2.2.1 International Health Regulations: IHR (2005)

The main aim of the International Health Regulations (IHRs) or ‘IHR (2005)’ is to ensure early warning and prompt action to contain any public health emergency of international concern. The obligations include the adoption of seven areas of work (Box 1) and the commitment by member states to improve their ‘real time’ reporting of disease outbreaks to WHO via round-the-clock communication channels.

Box 1 Seven areas of work covered by WHO IHR (2005)

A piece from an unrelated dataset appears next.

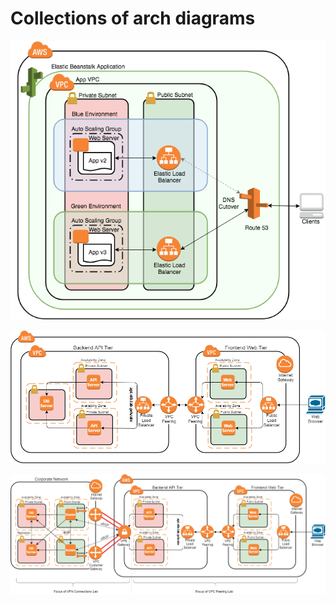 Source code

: # Collections of arch diagrams


![Screenshot](blobid0-b8f458d9-aee2-4f1a-994c-526ed03c6eff.png)

![Screenshot](blobid1-0eb6f064-87bf-4e08-a89e-73baea5713df.png)

![Screenshot](blobid0-c2448e50-9812-4979-990e-dcd2a9fbd77b.png)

  • Foster global partnerships.
  • Strengthen national disease prevention, surveillance, control and response systems.
  • Strengthen public health security in travel and transport, particularly at designated airports, seaports and ground crossings.
  • Strengthen the WHO global alert and response (GAR) systems and standardised approaches to contain outbreaks of major epidemic-prone diseases and dangerous and emerging pathogens with the ability to cause serious health impact and to spread rapidly across borders (e.g. meningococcal meningitis, cholera, viral haemorrhagic fevers such as dengue and Lassa fever, yellow fever and other vector-borne viral infections, plague, anthrax, human influenza caused by a new subtype, poliomyelitis due to wild-type polio virus, smallpox and SARS).
  • Strengthen the management of specific risks.
  • Sustain rights, obligations and procedures.
  • Conduct studies and monitor progress.